Wednesday, May 8, 2013

The hidden costs of being a "fun company"

I was listening to the radio while stuck on the 405 today and I found myself experiencing some corporate Déjà vu courtesy of the good people at Marketplace.
There is perhaps no more important decision a company can make than the name of its conference rooms.

All right, perhaps we jest, but some companies are spending a lot of time choosing the perfect name of their conference rooms, names that reflect their corporate culture, says Rupal Parekh with Advertising Age.

“If you look online, you’ll find all of these threads that are basically people that seem like they are in a state of panic, begging for help with naming their conference rooms,” Parekh said.

Some well known companies don’t seem to have much trouble naming their meeting spaces. Facebook, “knowing that they have a culture that is all about learning from their mistakes,” has named theirs after massive mess-ups in history. Case in point: one is named ‘subprime-mortgage.’

Other companies ponder choosing themes like characters played by Matt Damon (proposed on a Reddit thread) or members of the Wu-Tang Clan (proposed on a Yelp thread).

Others go for the inside joke by naming the rooms after employees who have worked at the company the longest (The Richards Group in Dallas) or a mashup of foods and band names (hence, Slayer Cake over at Etsy).
I've worked for companies that spent a non-trivial amount of time coming up with themes for their conference room names. They also had "fun" events where we learned about synergy and did cute team-building event like this (without, unfortunately, the alcohol):
So, this winter, as Blizzard Nemo was bearing down on New York City, Griffi n bunkered his top executives at the downtown Ritz Carlton for the cable news version of a military training exercise. A Navy SEAL spoke to them about how to manage fear during combat. They toured the September 11 museum, where they discussed the pressures of public scrutiny with the museum’s president. And, later, they participated in drills designed to sharpen their competitive instincts, including one where teams of two each created a specialty cocktail they felt “embodied MSNBC.”
Unless you've been in one of these companies, you probably wouldn't believe how much time, energy and money some places waste in an attempt to convince people that they're having fun.
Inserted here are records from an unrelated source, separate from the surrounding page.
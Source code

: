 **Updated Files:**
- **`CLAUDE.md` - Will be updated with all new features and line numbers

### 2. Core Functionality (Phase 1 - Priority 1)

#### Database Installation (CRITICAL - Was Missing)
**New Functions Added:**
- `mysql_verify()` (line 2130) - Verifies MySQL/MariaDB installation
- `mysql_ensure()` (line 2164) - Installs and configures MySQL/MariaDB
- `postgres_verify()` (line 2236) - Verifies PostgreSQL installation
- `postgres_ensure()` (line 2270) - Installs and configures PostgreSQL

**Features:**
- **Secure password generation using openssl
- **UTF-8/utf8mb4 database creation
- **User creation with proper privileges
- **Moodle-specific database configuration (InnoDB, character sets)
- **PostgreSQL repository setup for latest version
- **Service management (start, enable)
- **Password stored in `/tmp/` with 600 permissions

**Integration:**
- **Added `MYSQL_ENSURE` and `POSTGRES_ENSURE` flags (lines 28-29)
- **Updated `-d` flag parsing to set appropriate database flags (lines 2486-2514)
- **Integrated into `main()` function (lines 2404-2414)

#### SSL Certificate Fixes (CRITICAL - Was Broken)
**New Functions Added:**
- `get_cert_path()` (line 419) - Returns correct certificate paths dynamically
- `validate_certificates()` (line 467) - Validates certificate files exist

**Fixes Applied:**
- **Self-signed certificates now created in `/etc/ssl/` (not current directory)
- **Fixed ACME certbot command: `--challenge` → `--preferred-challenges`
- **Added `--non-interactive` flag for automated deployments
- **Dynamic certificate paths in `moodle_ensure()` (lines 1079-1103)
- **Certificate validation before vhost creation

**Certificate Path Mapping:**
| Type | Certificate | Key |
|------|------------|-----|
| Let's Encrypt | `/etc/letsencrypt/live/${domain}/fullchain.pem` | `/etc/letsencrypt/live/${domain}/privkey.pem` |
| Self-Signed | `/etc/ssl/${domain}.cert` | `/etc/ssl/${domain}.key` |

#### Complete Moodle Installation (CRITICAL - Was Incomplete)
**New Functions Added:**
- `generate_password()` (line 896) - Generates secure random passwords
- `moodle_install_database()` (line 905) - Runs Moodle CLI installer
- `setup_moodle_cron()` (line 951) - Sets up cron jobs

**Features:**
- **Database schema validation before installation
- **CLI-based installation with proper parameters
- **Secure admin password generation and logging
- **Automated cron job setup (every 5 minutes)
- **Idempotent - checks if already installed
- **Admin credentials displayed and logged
A few years ago I was in a room filled with fairly well paid statisticians, all of whom had pressing deadlines and we spent an hour writing a mission statement in the form of a parody of the opening of Star Trek ("To explore new data sources..."). There will probably come a time when I see how precious every hour of a life is and when that time comes, I'm going to be really pissed about wasting one of those hours in that meeting.

There are, of course, companies that are genuinely fun and that's a good thing, but it has to be organic. Otherwise, you just spend a lot of money not fooling anyone.